As so often happens throughout the turbulent history of the markets, just when sentiment reached its peak reality swung back the other way. The BRICs, a "sure-bet" on above-trend growth back in 2007, have been among the most disappointing investments in the world since then.

After a breathtaking plunge of over 70% in 2008, India and China represent the backbone of an emerging market trade that has gone nowhere while parts of the developed world have ascended to new heights. With India's new pro-business government, things might be improving for investors, which is why exchange-traded funds of Indian companies may be the way to play this development.

India's GDP has nearly doubled since 2007. While the rate of growth is slowing, it will likely continue to grow between 4% and 5% this year and next. Come 2020, the country is expected to be among the fastest growing economies in the world.

One thing that always separated India from China -- vastly superior demographics -- will still be in place. A decade from now, this will be the world's most populous country in the world. It's also one of the world's youngest countries in terms of median age.

Why have investors avoided India for so long?

The answer is twofold. On the one hand, investors in the post-2008 world are simply unwilling to take risk. The preference for quality, particularly domestic quality, has reached almost unseen heights. On the other, India has had some legitimate economic turbulence in the last few years as adjusts to a lower growth rate. The market has flattened out in response.

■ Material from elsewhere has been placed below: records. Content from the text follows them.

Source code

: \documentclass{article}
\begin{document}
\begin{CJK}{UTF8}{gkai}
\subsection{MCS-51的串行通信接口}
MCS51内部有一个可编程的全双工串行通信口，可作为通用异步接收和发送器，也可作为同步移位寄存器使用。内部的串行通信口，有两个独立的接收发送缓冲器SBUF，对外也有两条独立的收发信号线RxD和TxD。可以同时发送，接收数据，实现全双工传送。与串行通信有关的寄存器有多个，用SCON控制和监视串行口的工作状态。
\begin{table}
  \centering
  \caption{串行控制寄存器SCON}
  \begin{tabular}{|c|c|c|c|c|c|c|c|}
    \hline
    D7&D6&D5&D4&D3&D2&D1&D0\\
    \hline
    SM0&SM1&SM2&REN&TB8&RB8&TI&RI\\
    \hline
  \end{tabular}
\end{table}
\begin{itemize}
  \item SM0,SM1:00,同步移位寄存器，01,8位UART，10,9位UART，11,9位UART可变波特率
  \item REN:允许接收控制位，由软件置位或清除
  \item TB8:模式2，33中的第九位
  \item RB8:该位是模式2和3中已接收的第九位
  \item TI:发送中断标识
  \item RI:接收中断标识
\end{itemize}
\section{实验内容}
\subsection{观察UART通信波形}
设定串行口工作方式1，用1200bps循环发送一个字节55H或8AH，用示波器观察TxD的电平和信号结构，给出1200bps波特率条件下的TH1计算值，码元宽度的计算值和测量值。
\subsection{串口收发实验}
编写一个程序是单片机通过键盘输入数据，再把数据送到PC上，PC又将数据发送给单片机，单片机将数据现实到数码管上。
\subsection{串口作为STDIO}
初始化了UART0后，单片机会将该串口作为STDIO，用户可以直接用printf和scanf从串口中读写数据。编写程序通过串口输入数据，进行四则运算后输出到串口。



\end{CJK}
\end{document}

Within the last few months this trend of stagnation finally seems to be changing. The Sensex market has broken out to new highs, up a mind-boggling 25% since March. A lot of that has to do with the polarizing new Prime Minister, Nahendra Modi. While his social perspectives have enraged liberal secularists, the markets are buying in to his pro-business, infrastructure-oriented economic agenda.

Economies tend do what they do in spite of the figureheads at the helm. Factors like economic cycles, demographics and global interest rates have a much more powerful effect on growth. India's economy will be a good bet for world-leading growth regardless of who's in charge.

But on the margin, things like a new goverment can matter. To the dispassionate American investor, these trends are unquestionably a good thing. Modi's policies will affect the tone and the psychology of Indian consumers and businesses.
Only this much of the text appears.